Kitchen Floor Tile


Commercial kitchens are demanding more flooring applications. The kitchen floor tile and other flooring in a commercial kitchen must be skid resistant when wet, stand up to mobile cart, rack and footfall traffic and withstand heat and food acids.

Tiles have been used in kitchen floors for centuries, but the grout between tiles is the weak point in kitchen floor tiles. These are damaged by entry of water under a tile, which makes it loose and breakage prone. Chiefly at risk are washing, wet food preparation and wet cooking kitchen areas. However, damaged tiles can be easily replaced.

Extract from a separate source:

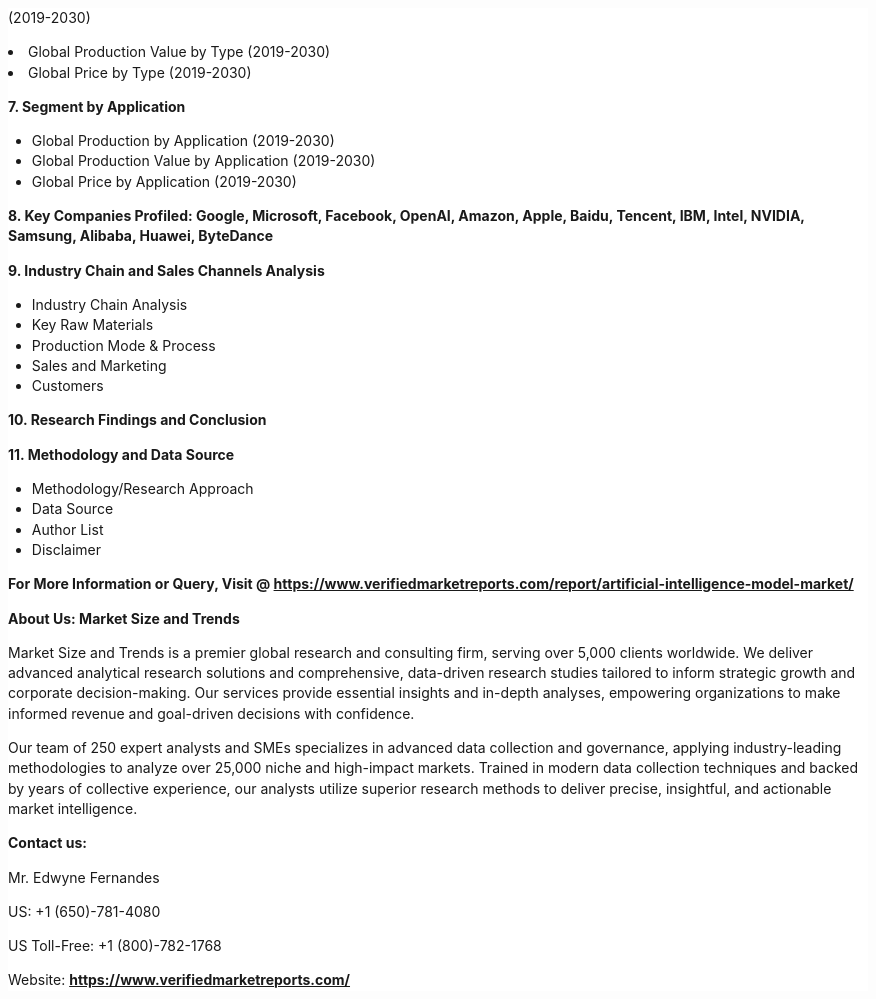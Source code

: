(2019-2030)</li><li>Global Production Value by Type (2019-2030)</li><li>Global Price by Type (2019-2030)</li></ul><p><strong>7. Segment by Application</strong></p><ul><li>Global Production by Application (2019-2030)</li><li>Global Production Value by Application (2019-2030)</li><li>Global Price by Application (2019-2030)</li></ul><p><strong>8. Key Companies Profiled: Google, Microsoft, Facebook, OpenAI, Amazon, Apple, Baidu, Tencent, IBM, Intel, NVIDIA, Samsung, Alibaba, Huawei, ByteDance</strong></p><p><strong>9. Industry Chain and Sales Channels Analysis</strong></p><ul><li>Industry Chain Analysis</li><li>Key Raw Materials</li><li>Production Mode &amp; Process</li><li>Sales and Marketing</li><li>Customers</li></ul><p><strong>10. Research Findings and Conclusion</strong></p><p><strong>11. Methodology and Data Source</strong></p><ul><li>Methodology/Research Approach</li><li>Data Source</li><li>Author List</li><li>Disclaimer</li></ul></p><p><strong>For More Information or Query, Visit @ <a href="https://www.verifiedmarketreports.com/report/artificial-intelligence-model-market/">https://www.verifiedmarketreports.com/report/artificial-intelligence-model-market/</a></strong></p><p><strong>About Us: Market Size and Trends</strong></p><p>Market Size and Trends is a premier global research and consulting firm, serving over 5,000 clients worldwide. We deliver advanced analytical research solutions and comprehensive, data-driven research studies tailored to inform strategic growth and corporate decision-making. Our services provide essential insights and in-depth analyses, empowering organizations to make informed revenue and goal-driven decisions with confidence.</p><p>Our team of 250 expert analysts and SMEs specializes in advanced data collection and governance, applying industry-leading methodologies to analyze over 25,000 niche and high-impact markets. Trained in modern data collection techniques and backed by years of collective experience, our analysts utilize superior research methods to deliver precise, insightful, and actionable market intelligence.</p><p><strong>Contact us:</strong></p><p>Mr. Edwyne Fernandes</p><p>US: +1 (650)-781-4080</p><p>US Toll-Free: +1 (800)-782-1768</p><p>Website: <strong><a href="https://www.verifiedmarketreports.com/">https://www.verifiedmarketreports.com/</a></strong></p>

Quarry tiles of unglazed, kiln fired clay; silicon carbide, a coloring agent and an aggregate for slip resistance are the most common kitchen floors. Thicknesses range from 3/8” for food service areas to ¾” and more for heavier duty kitchen areas.

Vinyl tiles are also available, but they get slippery when wet and easily worn out and damaged by heat. These tiles are suitable only for dry storage areas of the kitchen. Kitchen flooring of epoxy composite, Hubbellite and composite vinyl sheet are sturdy, seamless and durable. These need expert installation.

Epoxy composite flooring is applied in layers. Epoxy resin mortar is followed by seal layers, an aggregate layer at the top and a clear epoxy finish to seal the floor. The finished flooring thickness is 3/16” to ¼”

Hubbellite, a mix of cement, limestone, copper and magnesium compounds and proprietary additives is troweled on a latex based coat over the cleaned kitchen floor in ½” nominal thickness and cured with a dressing coat. This flooring is strong, slip resistant and resilient.

Composite vinyl flooring sheets are of high quality vinyl with an anti-slip aggregate, and possibly a non-woven backing. They are 1/8” thick and installed over an adhesive layer on a prepared base. Heat welding seals these flooring sheets and coved bases at walls.